Eylem öncesi konuşan İHD Diyarbakır Şubesi Başkanı Ercan Yılmaz, 11 yurttaşın öldürüldüğü Kulp Davası’nın zaman aşımı gerekçesiyle düşürülmesine tepki gösterdi. Yılmaz konuşmasına şöyle devam etti: “ Her hafta burada hikayesini okuduğumuz kayıplarımızın bir kısmı hakkında Türkiye’de açılan davalar, ne yazık ki birer birer cezasızlıkla sonuçlanıyor. Bu kararların hiçbir geçerliliği yoktur. Daha önce de Lice Katliamı, Ankar JİTEM ve Musa Anter Davası’nda benzer kararlarla failler korunmak istendi. Mevcut iktidar bu davaları açarken, geçmişle yüzleşme, onarıcı adalet, toplumsal barışın sağlanması gibi söylemleriyle toplumda umut yarattı. Bu gün gelinen aşamada ise failleri koruyan ve yaşanan suçların cezasız bırakılmasına yönelik fiillerle karşımıza çıkıyor. Bizim mücadelemiz devam edecek. Tek bir faili meçhul ve kayıp kalmayana dek bu mücadele sürecek.

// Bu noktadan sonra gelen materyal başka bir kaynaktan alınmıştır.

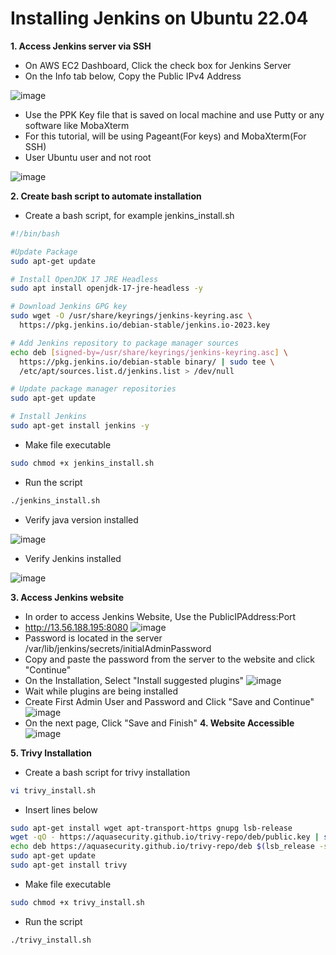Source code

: # Installing Jenkins on Ubuntu 22.04

**1. Access Jenkins server via SSH**
  - On AWS EC2 Dashboard, Click the check box for Jenkins Server
  - On the Info tab below, Copy the Public IPv4 Address

  ![image](https://github.com/JRTugs/DevOps-CI-CD-on-AWS-EC2-instance/assets/29426766/3c4b0c85-f125-4830-8bc0-587663848abf)

  - Use the PPK Key file that is saved on local machine and use Putty or any software like MobaXterm
  - For this tutorial, will be using Pageant(For keys) and MobaXterm(For SSH)
  - User Ubuntu user and not root

  ![image](https://github.com/JRTugs/DevOps-CI-CD-on-AWS-EC2-instance/assets/29426766/2d2c9ed3-c1ea-48f8-ad47-008f594e7d2e)

**2. Create bash script to automate installation**

  - Create a bash script, for example jenkins_install.sh
    
```bash
#!/bin/bash

#Update Package
sudo apt-get update

# Install OpenJDK 17 JRE Headless
sudo apt install openjdk-17-jre-headless -y

# Download Jenkins GPG key
sudo wget -O /usr/share/keyrings/jenkins-keyring.asc \
  https://pkg.jenkins.io/debian-stable/jenkins.io-2023.key

# Add Jenkins repository to package manager sources
echo deb [signed-by=/usr/share/keyrings/jenkins-keyring.asc] \
  https://pkg.jenkins.io/debian-stable binary/ | sudo tee \
  /etc/apt/sources.list.d/jenkins.list > /dev/null

# Update package manager repositories
sudo apt-get update

# Install Jenkins
sudo apt-get install jenkins -y
```
  - Make file executable
```bash
sudo chmod +x jenkins_install.sh
```
  - Run the script
```bash
./jenkins_install.sh
```
  - Verify java version installed
    
  ![image](https://github.com/JRTugs/DevOps-CI-CD-on-AWS-EC2-instance/assets/29426766/c914bda2-7c25-4b23-bf33-adcfd536fa1c)
  
  - Verify Jenkins installed
  
  ![image](https://github.com/JRTugs/DevOps-CI-CD-on-AWS-EC2-instance/assets/29426766/31894ccc-5031-4339-beb5-746bb8fa6e2a)

**3. Access Jenkins website**
  - In order to access Jenkins Website, Use the PublicIPAddress:Port
  - http://13.56.188.195:8080
  ![image](https://github.com/JRTugs/DevOps-CI-CD-on-AWS-EC2-instance/assets/29426766/8b159bca-2b7f-4eba-93b0-bdf59459d418)
  - Password is located in the server /var/lib/jenkins/secrets/initialAdminPassword
  - Copy and paste the password from the server to the website and click "Continue"
  - On the Installation, Select "Install suggested plugins"
  ![image](https://github.com/JRTugs/DevOps-CI-CD-on-AWS-EC2-instance/assets/29426766/6df5befe-8437-4d85-abdc-be0175d157da)
  - Wait while plugins are being installed
  - Create First Admin User and Password and Click "Save and Continue"
  ![image](https://github.com/JRTugs/DevOps-CI-CD-on-AWS-EC2-instance/assets/29426766/4e65be1d-081e-493e-adbb-f833a0508fa7)
  - On the next page, Click "Save and Finish"
**4. Website Accessible**
  ![image](https://github.com/JRTugs/DevOps-CI-CD-on-AWS-EC2-instance/assets/29426766/8107004e-2f31-4a72-ad91-66ea2e39ac64)

**5. Trivy Installation**
  - Create a bash script for trivy installation
```bash
vi trivy_install.sh
```

  - Insert lines below

```bash
sudo apt-get install wget apt-transport-https gnupg lsb-release
wget -qO - https://aquasecurity.github.io/trivy-repo/deb/public.key | sudo apt-key add -
echo deb https://aquasecurity.github.io/trivy-repo/deb $(lsb_release -sc) main | sudo tee -a /etc/apt/sources.list.d/trivy.list
sudo apt-get update
sudo apt-get install trivy
```
  - Make file executable
```bash
sudo chmod +x trivy_install.sh
```
  - Run the script
```bash
./trivy_install.sh
```
  




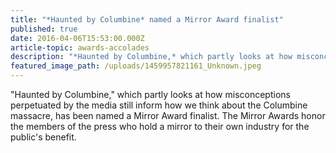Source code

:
 ```yaml
---
title: "*Haunted by Columbine* named a Mirror Award finalist"
published: true
date: 2016-04-06T15:53:00.000Z
article-topic: awards-accolades
description: "*Haunted by Columbine,* which partly looks at how misconceptions perpetuated by the media still inform how we think about the Columbine massacre, has been named a Mirror Award finalist. The Mirror Awards honor the members of the press who hold a mirror to their own industry for the public's benefit.​"
featured_image_path: /uploads/1459957821161_Unknown.jpeg
---
```


"Haunted by Columbine," which partly looks at how misconceptions perpetuated by the media still inform how we think about the Columbine massacre, has been named a Mirror Award finalist. The Mirror Awards honor the members of the press who hold a mirror to their own industry for the public's benefit.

Ardından İHD Diyarbakır Şubesi Üyesi Fırat Akdeniz ise Mirza Ateş’in kaybedilme hikayesini okudu. Akdeniz: “Mirza ATEŞ, Diyarbakır’ın Kulp ilçesine bağlı İnkaya Köyünde ikamet ediyordu. Derneğimize başvuran ağabeyi Eşref ATEŞ’in anlatımlarına göre;
Diyarbakır’ın Kulp İlçesi İnkaya Köyüne asker ve korucuların katılımıyla 18 Mart 1994 günü gece saatlerinde baskın düzenlenir. Yapılan baskın esnasında Mirza ATEŞ’in evi ateşe verilip yakılır. Akabinde Mirza ATEŞ ile köylüsü Kuddusi ADIGÜZEL evlerinden çocuklarının gözleri önünde, işkence görerek gözaltına alınırlar. Gözaltına alınan Mirza ATEŞ ile Kuddusi ADIGÜZEL öncelikle Kulp ilçe merkezine götürülür, ardından Diyarbakır merkeze götürülürler ve yaklaşık 85 gün boyunca işkenceye maruz kalırlar. Olayın yaşandığı tarihlerde abi Eşref ATEŞ de gözaltına alınır. Eşref ATEŞ, götürüldüğü yerde kardeşinin gözaltında olduğu bilgisine ulaşır. Ailenin duyumlarına göre; Gözaltı sonrası Mirza ATEŞ Kulp İlçesine götürülür, ardından boş bir arazide operasyon varmış gibi gösterilerek 8 kişi ile birlikte kurşuna dizilirler. Ayrıca bu cenazeler, üzerine gaz dökülerek yakılır ve 6 gün kaldıktan sonra tahminen aynı yerde bir çukur kazılarak cenazelerden arda kalanlar gömülür. Olay ile ilgili yapılan başvuru sonrası yürütülen soruşturma sonucunda Kulp Cumhuriyet Başsavcılığı 3 Haziran 1996 tarihinde “adı geçen şahısların İlçemiz Jandarma Bölük Komutanlığı ve Emniyet Amirliğince gözaltına alınmadığı, söz konusu Mirza ATEŞ’in köyünü terk ederek İstanbul’a yerleştiği anlaşıldığından gözaltında kaybolma olayı ile olarak kamu adına kovuşturmaya mahal olmadığına” karar verir.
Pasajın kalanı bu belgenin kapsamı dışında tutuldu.